##### DATA LISTING
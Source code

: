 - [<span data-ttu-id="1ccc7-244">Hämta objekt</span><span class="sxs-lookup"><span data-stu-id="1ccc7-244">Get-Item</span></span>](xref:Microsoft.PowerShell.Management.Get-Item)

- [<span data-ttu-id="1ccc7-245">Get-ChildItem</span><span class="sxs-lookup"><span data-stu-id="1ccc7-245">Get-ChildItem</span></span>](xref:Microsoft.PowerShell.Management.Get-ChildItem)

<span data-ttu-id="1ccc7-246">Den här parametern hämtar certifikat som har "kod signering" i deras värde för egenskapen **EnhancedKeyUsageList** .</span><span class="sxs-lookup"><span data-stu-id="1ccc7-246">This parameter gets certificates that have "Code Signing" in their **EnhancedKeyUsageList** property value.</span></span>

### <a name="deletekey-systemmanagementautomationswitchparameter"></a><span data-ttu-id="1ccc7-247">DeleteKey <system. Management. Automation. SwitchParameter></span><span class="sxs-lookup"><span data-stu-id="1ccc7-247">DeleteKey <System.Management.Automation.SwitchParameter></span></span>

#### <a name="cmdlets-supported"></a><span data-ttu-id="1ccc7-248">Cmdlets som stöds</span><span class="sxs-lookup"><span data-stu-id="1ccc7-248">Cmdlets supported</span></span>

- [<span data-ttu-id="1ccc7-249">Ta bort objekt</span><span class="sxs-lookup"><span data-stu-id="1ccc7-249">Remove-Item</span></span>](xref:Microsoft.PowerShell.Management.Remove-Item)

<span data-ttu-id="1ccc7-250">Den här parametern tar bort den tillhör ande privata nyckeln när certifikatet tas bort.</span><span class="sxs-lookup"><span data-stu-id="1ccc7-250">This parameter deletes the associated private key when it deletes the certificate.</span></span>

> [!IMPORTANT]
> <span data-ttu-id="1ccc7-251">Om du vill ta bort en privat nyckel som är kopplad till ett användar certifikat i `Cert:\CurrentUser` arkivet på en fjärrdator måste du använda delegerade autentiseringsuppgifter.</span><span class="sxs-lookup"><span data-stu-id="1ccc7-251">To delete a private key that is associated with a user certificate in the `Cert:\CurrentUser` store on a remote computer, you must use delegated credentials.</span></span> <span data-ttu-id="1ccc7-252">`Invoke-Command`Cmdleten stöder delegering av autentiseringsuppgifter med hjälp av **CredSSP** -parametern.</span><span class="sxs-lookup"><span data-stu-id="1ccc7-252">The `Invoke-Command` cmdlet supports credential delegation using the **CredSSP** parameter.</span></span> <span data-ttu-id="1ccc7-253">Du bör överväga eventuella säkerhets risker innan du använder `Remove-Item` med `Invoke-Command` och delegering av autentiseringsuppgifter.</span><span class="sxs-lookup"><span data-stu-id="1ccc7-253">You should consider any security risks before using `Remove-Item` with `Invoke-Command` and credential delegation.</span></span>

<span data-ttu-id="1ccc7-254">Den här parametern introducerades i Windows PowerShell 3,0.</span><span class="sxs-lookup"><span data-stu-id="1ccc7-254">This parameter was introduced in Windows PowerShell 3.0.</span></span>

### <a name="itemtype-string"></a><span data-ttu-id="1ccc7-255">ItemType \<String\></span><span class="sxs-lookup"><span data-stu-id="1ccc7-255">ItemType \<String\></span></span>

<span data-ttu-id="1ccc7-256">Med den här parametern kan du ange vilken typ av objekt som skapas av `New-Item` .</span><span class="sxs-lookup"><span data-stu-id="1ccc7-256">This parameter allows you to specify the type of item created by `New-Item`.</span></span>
##########
• **WHAT NEEDS TO BE DONE**
Scan the lines above for the word "name". Return each one that has it.

• **OUTPUT BELOW**
### <a name="deletekey-systemmanagementautomationswitchparameter"></a><span data-ttu-id="1ccc7-247">DeleteKey <system. Management. Automation. SwitchParameter></span><span class="sxs-lookup"><span data-stu-id="1ccc7-247">DeleteKey <System.Management.Automation.SwitchParameter></span></span>
#### <a name="cmdlets-supported"></a><span data-ttu-id="1ccc7-248">Cmdlets som stöds</span><span class="sxs-lookup"><span data-stu-id="1ccc7-248">Cmdlets supported</span></span>
### <a name="itemtype-string"></a><span data-ttu-id="1ccc7-255">ItemType \<String\></span><span class="sxs-lookup"><span data-stu-id="1ccc7-255">ItemType \<String\></span></span>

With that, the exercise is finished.